### WHAT IS REQUIRED:
Output only the lines below from the one containing "for web view" to the one containing "#Number of Carson Tweets: 1613", exactly as written, both ends kept.
::::::
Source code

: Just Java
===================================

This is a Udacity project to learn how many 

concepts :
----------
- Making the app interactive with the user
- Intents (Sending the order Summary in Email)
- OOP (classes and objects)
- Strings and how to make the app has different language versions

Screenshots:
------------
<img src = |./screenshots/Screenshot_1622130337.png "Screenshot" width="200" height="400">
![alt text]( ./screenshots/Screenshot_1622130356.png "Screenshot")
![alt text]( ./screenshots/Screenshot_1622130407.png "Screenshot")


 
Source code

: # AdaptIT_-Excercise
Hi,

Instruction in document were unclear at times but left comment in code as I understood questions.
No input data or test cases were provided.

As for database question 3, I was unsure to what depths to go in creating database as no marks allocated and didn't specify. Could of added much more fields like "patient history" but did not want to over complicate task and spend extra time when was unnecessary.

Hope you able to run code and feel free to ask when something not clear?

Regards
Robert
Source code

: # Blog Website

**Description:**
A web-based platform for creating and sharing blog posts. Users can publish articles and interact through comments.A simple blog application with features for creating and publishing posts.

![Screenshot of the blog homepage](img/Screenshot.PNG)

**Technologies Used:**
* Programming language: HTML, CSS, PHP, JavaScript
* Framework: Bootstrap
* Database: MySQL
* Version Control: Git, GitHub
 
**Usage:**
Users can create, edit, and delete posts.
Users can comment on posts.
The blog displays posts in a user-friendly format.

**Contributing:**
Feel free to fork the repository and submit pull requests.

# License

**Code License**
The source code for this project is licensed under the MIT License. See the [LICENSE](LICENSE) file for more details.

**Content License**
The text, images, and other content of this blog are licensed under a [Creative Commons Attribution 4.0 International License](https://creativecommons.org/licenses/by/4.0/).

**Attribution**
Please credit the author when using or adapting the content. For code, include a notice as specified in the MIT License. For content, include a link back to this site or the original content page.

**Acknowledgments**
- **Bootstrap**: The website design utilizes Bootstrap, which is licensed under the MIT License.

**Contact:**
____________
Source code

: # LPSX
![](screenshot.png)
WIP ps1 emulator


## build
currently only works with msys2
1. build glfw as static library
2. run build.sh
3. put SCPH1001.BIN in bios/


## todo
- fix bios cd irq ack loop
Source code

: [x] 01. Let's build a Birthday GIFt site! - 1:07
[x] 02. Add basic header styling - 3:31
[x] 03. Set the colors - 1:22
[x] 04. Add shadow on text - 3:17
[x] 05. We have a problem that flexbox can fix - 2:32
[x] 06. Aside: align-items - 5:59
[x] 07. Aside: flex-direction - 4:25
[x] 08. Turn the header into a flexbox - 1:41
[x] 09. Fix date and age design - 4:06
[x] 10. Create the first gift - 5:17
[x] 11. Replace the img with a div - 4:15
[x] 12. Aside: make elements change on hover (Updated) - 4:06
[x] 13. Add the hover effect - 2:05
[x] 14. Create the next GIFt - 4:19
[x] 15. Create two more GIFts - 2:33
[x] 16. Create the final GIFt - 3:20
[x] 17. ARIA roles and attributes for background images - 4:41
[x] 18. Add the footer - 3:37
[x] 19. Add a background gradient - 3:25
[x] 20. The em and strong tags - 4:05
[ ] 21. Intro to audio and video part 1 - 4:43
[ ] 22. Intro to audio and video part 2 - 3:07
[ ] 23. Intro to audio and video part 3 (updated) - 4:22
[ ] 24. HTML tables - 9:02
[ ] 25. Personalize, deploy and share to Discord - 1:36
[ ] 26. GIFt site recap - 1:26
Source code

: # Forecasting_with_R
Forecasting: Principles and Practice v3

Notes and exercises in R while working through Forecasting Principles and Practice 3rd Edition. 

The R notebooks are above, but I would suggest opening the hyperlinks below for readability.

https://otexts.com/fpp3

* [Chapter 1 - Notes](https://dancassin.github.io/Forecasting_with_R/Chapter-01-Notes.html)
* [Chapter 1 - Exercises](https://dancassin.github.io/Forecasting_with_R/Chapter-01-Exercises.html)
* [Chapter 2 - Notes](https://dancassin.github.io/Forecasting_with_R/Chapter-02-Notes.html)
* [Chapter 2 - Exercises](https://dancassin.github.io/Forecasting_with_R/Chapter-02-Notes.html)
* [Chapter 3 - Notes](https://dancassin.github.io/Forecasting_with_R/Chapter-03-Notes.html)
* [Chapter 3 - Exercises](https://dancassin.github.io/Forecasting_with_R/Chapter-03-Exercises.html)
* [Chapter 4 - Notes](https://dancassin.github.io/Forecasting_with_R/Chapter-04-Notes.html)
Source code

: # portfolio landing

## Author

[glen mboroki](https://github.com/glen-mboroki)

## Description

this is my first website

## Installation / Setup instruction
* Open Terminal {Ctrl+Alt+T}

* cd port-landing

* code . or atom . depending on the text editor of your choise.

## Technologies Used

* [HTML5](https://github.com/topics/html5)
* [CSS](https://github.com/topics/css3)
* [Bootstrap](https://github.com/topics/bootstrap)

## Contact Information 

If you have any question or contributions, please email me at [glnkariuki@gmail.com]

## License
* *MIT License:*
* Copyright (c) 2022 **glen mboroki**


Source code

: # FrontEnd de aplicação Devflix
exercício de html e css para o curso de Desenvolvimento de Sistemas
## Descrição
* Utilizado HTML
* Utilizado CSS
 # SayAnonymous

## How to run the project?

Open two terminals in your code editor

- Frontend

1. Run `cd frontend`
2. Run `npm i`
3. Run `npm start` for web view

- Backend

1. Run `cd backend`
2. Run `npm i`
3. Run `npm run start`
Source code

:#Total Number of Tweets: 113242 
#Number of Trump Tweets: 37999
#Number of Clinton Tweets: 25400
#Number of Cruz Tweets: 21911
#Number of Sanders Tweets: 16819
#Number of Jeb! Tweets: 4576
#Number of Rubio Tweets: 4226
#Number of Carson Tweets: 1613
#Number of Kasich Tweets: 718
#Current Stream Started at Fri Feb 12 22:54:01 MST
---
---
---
::::::
### WRITTEN RESPONSE:
3. Run `npm start` for web view

- Backend

1. Run `cd backend`
2. Run `npm i`
3. Run `npm run start`
Source code

:#Total Number of Tweets: 113242 
#Number of Trump Tweets: 37999
#Number of Clinton Tweets: 25400
#Number of Cruz Tweets: 21911
#Number of Sanders Tweets: 16819
#Number of Jeb! Tweets: 4576
#Number of Rubio Tweets: 4226
#Number of Carson Tweets: 1613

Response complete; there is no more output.